** RECORDS SUPPLIED follows **

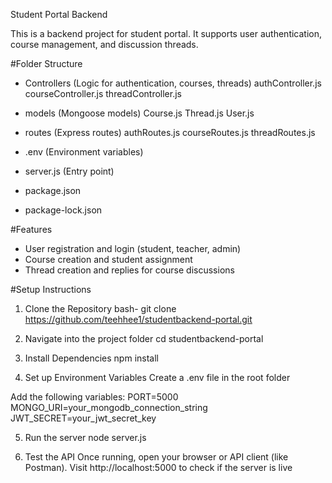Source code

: Student Portal Backend

This is a backend project for student portal. It supports user authentication, course management, and discussion threads.

#Folder Structure
- Controllers (Logic for authentication, courses, threads)
  authController.js
  courseController.js
  threadController.js
  
- models (Mongoose models)
  Course.js
  Thread.js
  User.js
  
- routes (Express routes)
  authRoutes.js
  courseRoutes.js
  threadRoutes.js

  
- .env  (Environment variables)
- server.js (Entry point)
- package.json
- package-lock.json
  
#Features

- User registration and login (student, teacher, admin)  
- Course creation and student assignment  
- Thread creation and replies for course discussions  


#Setup Instructions

1. Clone the Repository
   bash- git clone https://github.com/teehhee1/studentbackend-portal.git

2. Navigate into the project folder
   cd studentbackend-portal

3. Install Dependencies
   npm install

4. Set up Environment Variables
  Create a .env file in the root folder

Add the following variables:
  PORT=5000
  MONGO_URI=your_mongodb_connection_string
  JWT_SECRET=your_jwt_secret_key

5. Run the server
  node server.js

6. Test the API
Once running, open your browser or API client (like Postman).
Visit http://localhost:5000 to check if the server is live
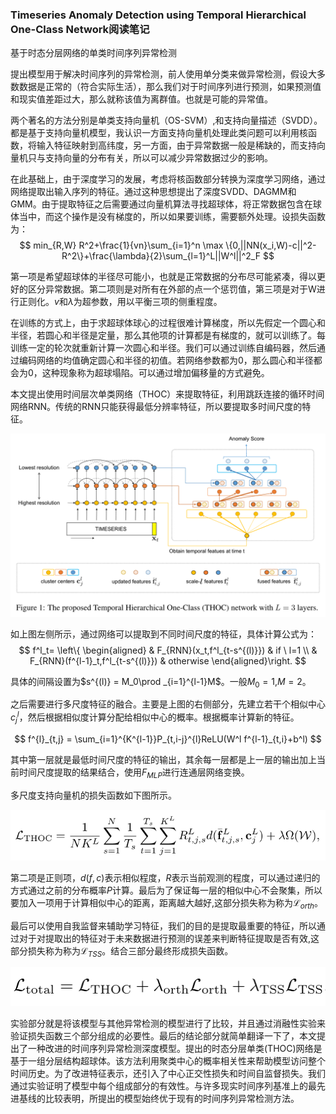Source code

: ### Timeseries Anomaly Detection using Temporal Hierarchical One-Class Network阅读笔记
基于时态分层网络的单类时间序列异常检测

提出模型用于解决时间序列的异常检测，前人使用单分类来做异常检测，假设大多数数据是正常的（符合实际生活），那么我们对于时间序列进行预测，如果预测值和现实值差距过大，那么就称该值为离群值。也就是可能的异常值。

两个著名的方法分别是单类支持向量机（OS-SVM）,和支持向量描述（SVDD）。都是基于支持向量机模型，我认识一方面支持向量机处理此类问题可以利用核函数，将输入特征映射到高纬度，另一方面，由于异常数据一般是稀缺的，而支持向量机只与支持向量的分布有关，所以可以减少异常数据过少的影响。

在此基础上，由于深度学习的发展，考虑将核函数部分转换为深度学习网络，通过网络提取出输入序列的特征。通过这种思想提出了深度SVDD、DAGMM和GMM。由于提取特征之后需要通过向量机算法寻找超球体，将正常数据包含在球体当中，而这个操作是没有梯度的，所以如果要训练，需要额外处理。设损失函数为：
$$
min_{R,W} R^2+\frac{1}{vn}\sum_{i=1}^n \max \{0,||NN(x_i,W)-c||^2-R^2\}+\frac{\lambda}{2}\sum_{l=1}^L||W^l||^2_F
$$

第一项是希望超球体的半径尽可能小，也就是正常数据的分布尽可能紧凑，得以更好的区分异常数据。第二项则是对所有在外部的点一个惩罚值，第三项是对于W进行正则化。$v$和$\lambda$为超参数，用以平衡三项的侧重程度。

在训练的方式上，由于求超球体球心的过程很难计算梯度，所以先假定一个圆心和半径，若圆心和半径是定量，那么其他项的计算都是有梯度的，就可以训练了。每训练一定的轮次就重新计算一次圆心和半径。我们可以通过训练自编码器，然后通过编码网络的均值确定圆心和半径的初值。若网络参数都为0，那么圆心和半径都会为0，这种现象称为超球塌陷。可以通过增加偏移量的方式避免。

本文提出使用时间层次单类网络（THOC）来提取特征，利用跳跃连接的循环时间网络RNN。传统的RNN只能获得最低分辨率特征，所以要提取多时间尺度的特征。

![图片](./pic/THOC.png "THOC结构（l=3）")

如上图左侧所示，通过网络可以提取到不同时间尺度的特征，具体计算公式为：
$$
f^l_t=
\left\{ \begin{aligned}
    & F_{RNN}(x_t,f^l_{t-s^{(l)}})  & if \ l=1 \\
    & F_{RNN}(f^{l-1}_t,f^l_{t-s^{(l)}})  & otherwise
\end{aligned}\right.
$$

具体的间隔设置为$s^{(l)} = M_0\prod _{i=1}^{l-1}M$。一般$M_0=1$,$M=2$。

之后需要进行多尺度特征的融合。主要是上图的右侧部分，先建立若干个相似中心$c^l_j$，然后根据相似度计算分配给相似中心的概率。根据概率计算新的特征。

$$
f^{l}_{t,j} = \sum_{i=1}^{K^{l-1}}P_{t,i-j}^{l}ReLU(W^l f^{l-1}_{t,i}+b^l)
$$

其中第一层就是最低时间尺度的特征的输出，其余每一层都是上一层的输出加上当前时间尺度提取的结果结合，使用$F_{MLP}$进行连通层网络变换。

多尺度支持向量机的损失函数如下图所示。

![图片](./pic/LTHOC.png "损失函数")

第二项是正则项，$d(f,c)$表示相似程度，$R$表示当前观测的程度，可以通过递归的方式通过之前的分布概率$P$计算。最后为了保证每一层的相似中心不会聚集，所以要加入一项用于计算相似中心的距离，距离越大越好,这部分损失称为称为$\mathcal{L}_{orth}$。

最后可以使用自我监督来辅助学习特征，我们的目的是提取最重要的特征，所以通过对于对提取出的特征对于未来数据进行预测的误差来判断特征提取是否有效,这部分损失称为称为$\mathcal{L}_{TSS}$。结合三部分最终形成损失函数。

![图片](./pic/ETHOC.png "完整损失函数")

实验部分就是将该模型与其他异常检测的模型进行了比较，并且通过消融性实验来验证损失函数三个部分组成的必要性。最后的结论部分就简单翻译一下了，本文提出了一种改进的时间序列异常检测深度模型。提出的时态分层单类(THOC)网络是基于一组分层结构超球体。该方法利用聚类中心的概率相关性来帮助模型访问整个时间历史。为了改进特征表示，还引入了中心正交性损失和时间自监督损失。我们通过实验证明了模型中每个组成部分的有效性。与许多现实时间序列基准上的最先进基线的比较表明，所提出的模型始终优于现有的时间序列异常检测方法。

** End of RECORDS SUPPLIED **

§ WHAT YOU WILL DO: Please ensure that the data above is repeated exactly, with no pictures in the copy.

§ RESULT BELOW:
Source code

: Student Portal Backend

This is a backend project for student portal. It supports user authentication, course management, and discussion threads.

#Folder Structure
- Controllers (Logic for authentication, courses, threads)
  authController.js
  courseController.js
  threadController.js
  
- models (Mongoose models)
  Course.js
  Thread.js
  User.js
  
- routes (Express routes)
  authRoutes.js
  courseRoutes.js
  threadRoutes.js

  
- .env  (Environment variables)
- server.js (Entry point)
- package.json
- package-lock.json
  
#Features

- User registration and login (student, teacher, admin)  
- Course creation and student assignment  
- Thread creation and replies for course discussions  


#Setup Instructions

1. Clone the Repository
   bash- git clone https://github.com/teehhee1/studentbackend-portal.git

2. Navigate into the project folder
   cd studentbackend-portal

3. Install Dependencies
   npm install

4. Set up Environment Variables
  Create a .env file in the root folder

Add the following variables:
  PORT=5000
  MONGO_URI=your_mongodb_connection_string
  JWT_SECRET=your_jwt_secret_key

5. Run the server
  node server.js

6. Test the API
Once running, open your browser or API client (like Postman).
Visit http://localhost:5000 to check if the server is live
Source code

: ### Timeseries Anomaly Detection using Temporal Hierarchical One-Class Network阅读笔记
基于时态分层网络的单类时间序列异常检测

提出模型用于解决时间序列的异常检测，前人使用单分类来做异常检测，假设大多数数据是正常的（符合实际生活），那么我们对于时间序列进行预测，如果预测值和现实值差距过大，那么就称该值为离群值。也就是可能的异常值。

两个著名的方法分别是单类支持向量机（OS-SVM）,和支持向量描述（SVDD）。都是基于支持向量机模型，我认识一方面支持向量机处理此类问题可以利用核函数，将输入特征映射到高纬度，另一方面，由于异常数据一般是稀缺的，而支持向量机只与支持向量的分布有关，所以可以减少异常数据过少的影响。

在此基础上，由于深度学习的发展，考虑将核函数部分转换为深度学习网络，通过网络提取出输入序列的特征。通过这种思想提出了深度SVDD、DAGMM和GMM。由于提取特征之后需要通过向量机算法寻找超球体，将正常数据包含在球体当中，而这个操作是没有梯度的，所以如果要训练，需要额外处理。设损失函数为：
$$
min_{R,W} R^2+\frac{1}{vn}\sum_{i=1}^n \max \{0,||NN(x_i,W)-c||^2-R^2\}+\frac{\lambda}{2}\sum_{l=1}^L||W^l||^2_F
$$

第一项是希望超球体的半径尽可能小，也就是正常数据的分布尽可能紧凑，得以更好的区分异常数据。第二项则是对所有在外部的点一个惩罚值，第三项是对于W进行正则化。$v$和$\lambda$为超参数，用以平衡三项的侧重程度。

在训练的方式上，由于求超球体球心的过程很难计算梯度，所以先假定一个圆心和半径，若圆心和半径是定量，那么其他项的计算都是有梯度的，就可以训练了。每训练一定的轮次就重新计算一次圆心和半径。我们可以通过训练自编码器，然后通过编码网络的均值确定圆心和半径的初值。若网络参数都为0，那么圆心和半径都会为0，这种现象称为超球塌陷。可以通过增加偏移量的方式避免。

本文提出使用时间层次单类网络（THOC）来提取特征，利用跳跃连接的循环时间网络RNN。传统的RNN只能获得最低分辨率特征，所以要提取多时间尺度的特征。

![图片](./pic/THOC.png "THOC结构（l=3）")

如上图左侧所示，通过网络可以提取到不同时间尺度的特征，具体计算公式为：
$$
f^l_t=
\left\{ \begin{aligned}
    & F_{RNN}(x_t,f^l_{t-s^{(l)}})  & if \ l=1 \\
    & F_{RNN}(f^{l-1}_t,f^l_{t-s^{(l)}})  & otherwise
\end{aligned}\right.
$$

具体的间隔设置为$s^{(l)} = M_0\prod _{i=1}^{l-1}M$。一般$M_0=1$,$M=2$。

之后需要进行多尺度特征的融合。主要是上图的右侧部分，先建立若干个相似中心$c^l_j$，然后根据相似度计算分配给相似中心的概率。根据概率计算新的特征。

$$
f^{l}_{t,j} = \sum_{i=1}^{K^{l-1}}P_{t,i-j}^{l}ReLU(W^l f^{l-1}_{t,i}+b^l)
$$

其中第一层就是最低时间尺度的特征的输出，其余每一层都是上一层的输出加上当前时间尺度提取的结果结合，使用$F_{MLP}$进行连通层网络变换。

多尺度支持向量机的损失函数如下图所示。

![图片](./pic/LTHOC.png "损失函数")

第二项是正则项，$d(f,c)$表示相似程度，$R$表示当前观测的程度，可以通过递归的方式通过之前的分布概率$P$计算。最后为了保证每一层的相似中心不会聚集，所以要加入一项用于计算相似中心的距离，距离越大越好,这部分损失称为称为$\mathcal{L}_{orth}$。

最后可以使用自我监督来辅助学习特征，我们的目的是提取最重要的特征，所以通过对于对提取出的特征对于未来数据进行预测的误差来判断特征提取是否有效,这部分损失称为称为$\mathcal{L}_{TSS}$。结合三部分最终形成损失函数。

![图片](./pic/ETHOC.png "完整损失函数")

实验部分就是将该模型与其他异常检测的模型进行了比较，并且通过消融性实验来验证损失函数三个部分组成的必要性。最后的结论部分就简单翻译一下了，本文提出了一种改进的时间序列异常检测深度模型。提出的时态分层单类(THOC)网络是基于一组分层结构超球体。该方法利用聚类中心的概率相关性来帮助模型访问整个时间历史。为了改进特征表示，还引入了中心正交性损失和时间自监督损失。我们通过实验证明了模型中每个组成部分的有效性。与许多现实时间序列基准上的最先进基线的比较表明，所提出的模型始终优于现有的时间序列异常检测方法。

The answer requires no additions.